Wednesday, April 03, 2002

constitutional arguments
One of the classic pieces of scholarship on the second amendment is The Embarrassing Second Amendment, by Sanford Levinson, originally published in the Yale Law Review. It does a great job of weighing carefully whether the amendment allows either an individual's rights to gun ownership or a state's right to have a militia.

But, what really stands about the article is the methodology that Sanford Levinson uses to explore possible arguments under a constitutional provision:
My colleague Philip Bobbitt has, in his book Constitutional Fate, [30] spelled out six approaches -- or "modalities," as he terms them -- of constitutional argument. These approaches, he argues, comprise what might be termed our legal grammar. They are the rhetorical structures within which "law-talk" as a recognizable form of conversation is carried on. The six are as follows:

1) textual argument -- appeals to the unadorned language of the text;

2) historical argument -- appeals to the historical background of the vision being considered, whether the history considered be general, such as background but clearly crucial events (such as the American Revolution). or specific appeals to the so-called intentions of framers;

3) structural argument -- analyses inferred from the particular structures established by the Constitution, including the tripartite division of the national government; the separate existence of both state and nation as political entities; and the structured role of citizens within the political order;

4) doctrinal argument -- emphasis on the implications of prior cases decided by the Supreme Court;

5) prudential argument -- emphasis on the consequences of adopting a proferred decision in any given case;

6) ethical argument -- reliance on the overall "ethos" of limited government as centrally constituting American political culture.

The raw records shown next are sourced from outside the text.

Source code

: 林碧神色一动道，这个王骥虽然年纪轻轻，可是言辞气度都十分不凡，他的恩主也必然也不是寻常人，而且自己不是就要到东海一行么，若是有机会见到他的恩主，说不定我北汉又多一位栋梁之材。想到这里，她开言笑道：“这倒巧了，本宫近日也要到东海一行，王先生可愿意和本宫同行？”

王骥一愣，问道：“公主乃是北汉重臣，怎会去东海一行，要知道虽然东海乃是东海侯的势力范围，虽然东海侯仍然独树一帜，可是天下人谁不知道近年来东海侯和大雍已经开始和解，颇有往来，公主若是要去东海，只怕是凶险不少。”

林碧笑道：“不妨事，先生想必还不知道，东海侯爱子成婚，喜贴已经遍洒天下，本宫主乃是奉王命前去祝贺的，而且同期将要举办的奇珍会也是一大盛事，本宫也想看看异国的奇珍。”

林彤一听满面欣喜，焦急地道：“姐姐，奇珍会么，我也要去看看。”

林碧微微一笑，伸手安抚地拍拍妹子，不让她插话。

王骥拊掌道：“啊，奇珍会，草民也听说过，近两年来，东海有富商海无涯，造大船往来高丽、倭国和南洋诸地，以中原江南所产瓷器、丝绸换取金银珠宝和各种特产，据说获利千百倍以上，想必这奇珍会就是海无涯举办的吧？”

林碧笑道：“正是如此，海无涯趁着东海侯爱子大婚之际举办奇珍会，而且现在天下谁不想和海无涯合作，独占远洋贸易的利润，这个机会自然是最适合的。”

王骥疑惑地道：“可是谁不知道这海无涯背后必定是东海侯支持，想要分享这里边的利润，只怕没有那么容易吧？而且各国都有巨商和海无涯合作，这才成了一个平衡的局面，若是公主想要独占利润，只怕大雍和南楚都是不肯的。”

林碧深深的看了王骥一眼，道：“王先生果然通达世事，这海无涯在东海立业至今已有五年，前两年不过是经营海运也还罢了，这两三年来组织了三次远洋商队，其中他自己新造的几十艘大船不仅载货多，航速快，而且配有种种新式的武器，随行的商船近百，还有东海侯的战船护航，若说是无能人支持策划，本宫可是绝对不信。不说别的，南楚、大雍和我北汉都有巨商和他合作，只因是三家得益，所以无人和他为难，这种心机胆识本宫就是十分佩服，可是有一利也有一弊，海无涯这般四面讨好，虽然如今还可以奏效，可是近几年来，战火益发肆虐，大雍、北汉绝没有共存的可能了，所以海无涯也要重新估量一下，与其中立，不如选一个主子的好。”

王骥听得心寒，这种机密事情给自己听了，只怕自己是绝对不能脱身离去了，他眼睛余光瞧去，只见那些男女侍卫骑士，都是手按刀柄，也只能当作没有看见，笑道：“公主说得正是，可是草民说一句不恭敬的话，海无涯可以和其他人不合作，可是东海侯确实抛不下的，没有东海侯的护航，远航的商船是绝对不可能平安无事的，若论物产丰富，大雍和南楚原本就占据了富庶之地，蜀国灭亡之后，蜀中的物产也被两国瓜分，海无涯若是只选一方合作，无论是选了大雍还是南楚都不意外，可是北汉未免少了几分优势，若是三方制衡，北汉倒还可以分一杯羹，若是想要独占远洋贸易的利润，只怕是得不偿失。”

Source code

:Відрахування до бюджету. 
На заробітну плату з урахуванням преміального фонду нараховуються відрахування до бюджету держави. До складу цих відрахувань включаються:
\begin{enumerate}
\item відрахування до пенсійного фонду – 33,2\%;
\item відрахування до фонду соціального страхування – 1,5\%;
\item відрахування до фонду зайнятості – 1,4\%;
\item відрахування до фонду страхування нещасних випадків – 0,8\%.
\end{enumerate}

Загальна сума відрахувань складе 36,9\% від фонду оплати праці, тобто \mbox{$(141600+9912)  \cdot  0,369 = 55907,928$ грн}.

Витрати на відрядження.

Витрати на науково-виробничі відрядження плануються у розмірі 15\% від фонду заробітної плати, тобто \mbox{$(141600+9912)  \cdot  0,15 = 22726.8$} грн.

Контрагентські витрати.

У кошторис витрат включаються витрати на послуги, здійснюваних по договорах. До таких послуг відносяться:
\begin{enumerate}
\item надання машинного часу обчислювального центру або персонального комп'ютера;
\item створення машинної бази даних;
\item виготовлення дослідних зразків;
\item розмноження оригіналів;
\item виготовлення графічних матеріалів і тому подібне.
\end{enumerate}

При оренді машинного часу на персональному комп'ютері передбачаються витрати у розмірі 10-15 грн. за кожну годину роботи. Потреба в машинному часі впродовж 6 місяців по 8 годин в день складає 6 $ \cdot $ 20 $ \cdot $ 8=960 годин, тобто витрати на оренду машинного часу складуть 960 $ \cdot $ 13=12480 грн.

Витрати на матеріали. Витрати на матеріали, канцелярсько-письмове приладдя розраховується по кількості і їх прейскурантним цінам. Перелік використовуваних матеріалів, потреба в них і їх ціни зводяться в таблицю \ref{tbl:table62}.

I want to frame my consideration of the Second Amendment within the first five of Bobbitt's categories; they are all richly present in consideration of the Amendment might mean. The sixth, which emphasizes the ethos of limited government, does not play a significant role in the debate of the Second Amendment.
The presentation that Sanford makes while showing how these arguments can be used provides a very helpful example for anyone wishing to debate an issue on constitutional grounds.